While that was happening, the crowd that had started to form in the courtroom continued to grow. First there appeared a mob of angry suburban parents, now gathered to the rear of the room in a tense, murmuring huddle. Then came a group from the Beaver Street League who had witnessed the confrontation first-hand. Followed by one, then two, then six, then eight Amish persons—most of them young. And finally, a drove of random spectators. All for what, in theory, should have been a brief, routine arraignment. Percy was already overwhelmed by the time he broke down and called for order.

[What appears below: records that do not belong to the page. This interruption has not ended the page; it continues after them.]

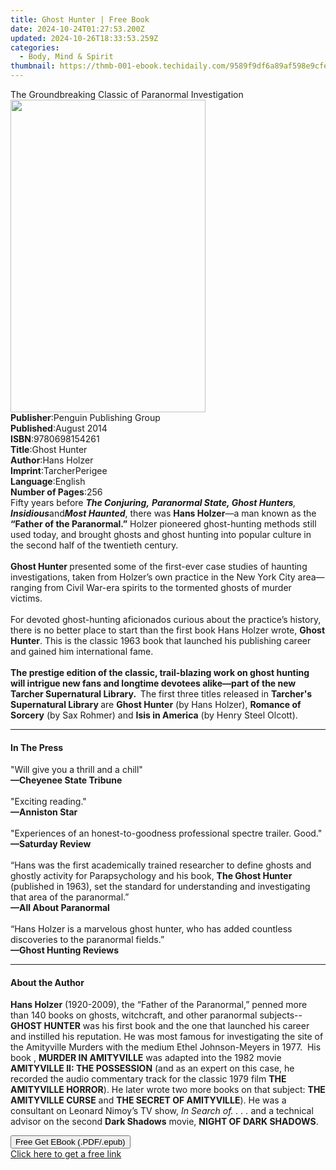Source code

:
 ```yaml
---
title: Ghost Hunter | Free Book
date: 2024-10-24T01:27:53.200Z
updated: 2024-10-26T18:33:53.259Z
categories:
  - Body, Mind & Spirit
thumbnail: https://thmb-001-ebook.techidaily.com/9589f9df6a89af598e9cfe38252f7b52cab985f566e730e1cc9505dd6d551206.jpg
---
```

<main id="book-container">
  <div class="flex flex-col">
    <div class="book-brief flex-1 py-6 px-4 sm:p-6 md:py-10 md:px-8">
      <!-- brief-->
      <div class="book-brief-main">
        The Groundbreaking Classic of Paranormal Investigation
      </div>
    </div>
    <div
      class="book-meta-info flex-1 grid gap-4 col-start-1 col-end-3 row-start-1 sm:mb-6 sm:grid-cols-4 lg:gap-6 lg:col-start-2 lg:row-end-6 lg:row-span-6 lg:mb-0"
    >
      <div
        class="book-meta-info-left place-content-center mt-4 p-4 text-sm leading-6 col-start-2 col-span-2 dark:text-slate-400"
      >
        <img
          class="w-full h-500 object-cover rounded-lg sm:h-255 sm:col-span-2 lg:col-span-full"
          src="https://img-001-ebook.techidaily.com/2b7310f3347e15ab380950f4f9507bcf8db8079d651f6720bb43fe4c6d5e5a46.jpg"
          alt=""
          width="312"
          height="500"
        />
      </div>
      <div
        class="book-meta-info-right mt-2 col-start-1 row-start-2 col-span-3 self-center"
      >
        <!-- meta data  -->
        <div class="flex flex-col px-4 md:px-8">
          <div class="flex-1">
            <strong>Publisher</strong>:<span class="px-2"
              >Penguin Publishing Group</span
            >
          </div>
          <div class="flex-1">
            <strong>Published</strong>:<span class="px-2">August 2014</span>
          </div>
          <div class="flex-1">
            <strong>ISBN</strong>:<span class="px-2">9780698154261</span>
          </div>
          <div class="flex-1">
            <strong>Title</strong>:<span class="px-2">Ghost Hunter</span>
          </div>
          <div class="flex-1">
            <strong>Author</strong>:<span class="px-2">Hans Holzer</span>
          </div>
          <div class="flex-1">
            <strong>Imprint</strong>:<span class="px-2">TarcherPerigee</span>
          </div>
          <div class="flex-1">
            <strong>Language</strong>:<span class="px-2">English</span>
          </div>
          <div class="flex-1">
            <strong>Number of Pages</strong>:<span class="px-2">256</span>
          </div>
        </div>
      </div>
    </div>
    <div class="book-description flex-1 py-6 px-4 sm:p-6 md:py-10 md:px-8">
      <div class="book-description-main">
        <div accordion-content="" id="description">
          Fifty years before
          <i
            ><b>The Conjuring,</b> <b>Paranormal State, Ghost Hunters</b>,
            <b>Insidious</b></i
          >and<b><i>Most Haunted</i></b
          >, there was <b>Hans Holzer</b>—a man known as the
          <b>“Father of the Paranormal.”</b> Holzer pioneered ghost-hunting
          methods still used today, and brought ghosts and ghost hunting into
          popular culture in the second half of the twentieth century.<br /><br /><b
            >Ghost Hunter </b
          >presented some of the first-ever case studies of haunting
          investigations, taken from Holzer’s own practice in the New York City
          area—ranging from Civil War-era spirits to the tormented ghosts of
          murder victims.<br /><br />For devoted ghost-hunting aficionados
          curious about the practice’s history, there is no better place to
          start than the first book Hans Holzer wrote, <b>Ghost Hunter</b>. This
          is the classic 1963 book that launched his publishing career and
          gained him international fame.<br /><br /><b
            >The prestige edition of the classic, trail-blazing work on ghost
            hunting will intrigue new fans and longtime devotees alike—part of
            the new Tarcher Supernatural Library.&nbsp; </b
          >The first three titles released in
          <b>Tarcher's Supernatural Library </b>are <b>Ghost Hunter</b> (by Hans
          Holzer), <b>Romance of Sorcery</b> (by Sax Rohmer) and
          <b>Isis in America</b> (by Henry Steel Olcott).
        </div>
        <div class="accordion-fader"></div>
      </div>
    </div>
    <div class="book-excerpts flex-1 py-6 px-4 sm:p-6 md:py-10 md:px-8">
      <!-- excerpts-->
      <div class="book-excerpts-main">
        <hr />
        <h4 class="placeholder placeholder-heading">
          <span>In The Press</span>
        </h4>
        <p>
          "Will give you a thrill and a chill"<br /><b
            ><b>—</b>Cheyenee State Tribune</b
          ><br /><br />"Exciting reading."<br /><b><b>—</b>Anniston Star</b
          ><br /><br />"Experiences of an honest-to-goodness professional
          spectre trailer. Good."<br /><b><b>—</b>Saturday Review</b
          ><br /><br />“Hans was the first academically trained researcher to
          define ghosts and ghostly activity for Parapsychology and his book,
          <b>The Ghost Hunter</b> (published in 1963), set the standard for
          understanding and investigating that area of the paranormal.”<br /><b
            >—All About Paranormal</b
          ><br />&nbsp;<br />“Hans Holzer is a marvelous ghost hunter, who has
          added countless discoveries to the paranormal fields.”<br /><b
            >—Ghost Hunting Reviews</b
          >
        </p>
      </div>
    </div>
    <div class="book-about-author flex-1 py-6 px-4 sm:p-6 md:py-10 md:px-8">
      <!-- about author-->
      <div class="book-main-author-main">
        <hr />
        <h4 class="placeholder placeholder-heading">
          <span>About the Author</span>
        </h4>
        <p>
          <b>Hans Holzer</b> (1920-2009), the “Father of the Paranormal,” penned
          more than 140 books on ghosts, witchcraft, and other paranormal
          subjects--<b>GHOST HUNTER</b> was his first book and the one that
          launched his career and instilled his reputation. He was most famous
          for investigating the site of the Amityville Murders with the medium
          Ethel Johnson-Meyers in 1977.&nbsp; His book ,
          <b>MURDER IN AMITYVILLE</b> was adapted into the 1982 movie
          <b>AMITYVILLE II: THE POSSESSION</b> (and as an expert on this case,
          he recorded the audio commentary track for the classic 1979 film
          <b>THE AMITYVILLE HORROR</b>). He later wrote two more books on that
          subject: <b>THE AMITYVILLE CURSE</b> and
          <b>THE SECRET OF AMITYVILLE</b>). He was a consultant on Leonard
          Nimoy’s TV show, <i>In Search of. . . .</i> and a technical advisor on
          the second <b>Dark Shadows</b> movie, <b>NIGHT OF DARK SHADOWS</b>.
        </p>
      </div>
    </div>
    <div class="book-free-get flex-1 py-6 px-4 sm:p-6 md:py-10 md:px-8">
      <button
        id="btn-free-get"
        class="bg-blue-500 hover:bg-blue-700 text-white font-bold py-2 px-4 rounded"
      >
        Free Get EBook (.PDF/.epub)
      </button>
      <div id="countdown-display" class="px-2 text-lg mt-2"></div>
      <a
        id="free-link"
        class="hidden bg-blue-500 hover:bg-blue-700 text-white font-bold py-2 px-4 rounded"
        href="https://www.ebooks.com/en-us/book/1492594/ghost-hunter/hans-holzer/"
        target="_blank"
        >Click here to get a free link</a
      >
    </div>
    <script>
      let countdownTime = 0;
      let countdownInterval = null;
      document
        .getElementById('btn-free-get')
        .addEventListener('click', startCountdown);
      function startCountdown() {
        countdownTime = new Date().getTime() + 60000 * 3;
        countdownInterval = setInterval(updateCountdown, 1000);
        document.getElementById('btn-free-get').disabled = true;
        document
          .getElementById('btn-free-get')
          .classList.add('bg-gray-500', 'cursor-not-allowed');
      }
      function updateCountdown() {
        let currentTime = new Date().getTime();
        let timeLeft = countdownTime - currentTime;
        let secondsLeft = Math.floor(timeLeft / 1000);
        document.getElementById('countdown-display').innerHTML =
          `Remaining time: ${secondsLeft} seconds.`;
        if (secondsLeft <= 0) {
          clearInterval(countdownInterval);
          document.getElementById('btn-free-get').classList.add('hidden');
          document.getElementById('free-link').classList.remove('hidden');
          document.getElementById('countdown-display').innerHTML = '';
        }
      }
    </script>
  </div>
</main>

<ins class="adsbygoogle"
      style="display:block"
      data-ad-client="ca-pub-7571918770474297"
      data-ad-slot="8358498916"
      data-ad-format="auto"
      data-full-width-responsive="true"></ins>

Jarret Yoder’s opening statement had done very little to clarify matters. Amid a constant barrage of objections from Stutz, Yoder had opened proceedings by first paraphrasing that afternoon’s altercation according to eyewitness testimony—all of which maintained that Mr. Bontrager hadn’t started the fight, and had only fought back after being assaulted.
At which point, Percy hit the brakes.
“Mr. Yoder, first things first: how old is Mr. Bontrager?”
“Eighteen, Your Honor.”
The judge’s expression was stern, unamused. “Then what was he doing in juvenile counseling?”
Jarret’s nod rolled into a shrug. “It appears there’s been a mistake, Your Honor. This young man was referred to counseling by the Lamepeter Police Department. One can only imagine how, as this should be a routine matter. But it is interesting to note that, according to several by-standing witnesses, the arresting officer, Rudolf Beaumont, had beaten Mr. Bontrager so severely that any resulting prosecution would have been voided at or before first hearing. Meaning: the authorities would have jinxed their case by dint of excessive force. If true, then admitting him for juvenile rehab here in town would appear to have been the sheriff department’s manner of trying to sweep this incident under the rug. Already, the sheriff has denied the charge. But his denial is shaken by the fact that Officer Beaumont has since been charged with another beating of a juvenile “offender,” this time in a case of mistaken identity, for which the department is set to face a costly and public brutality suit.”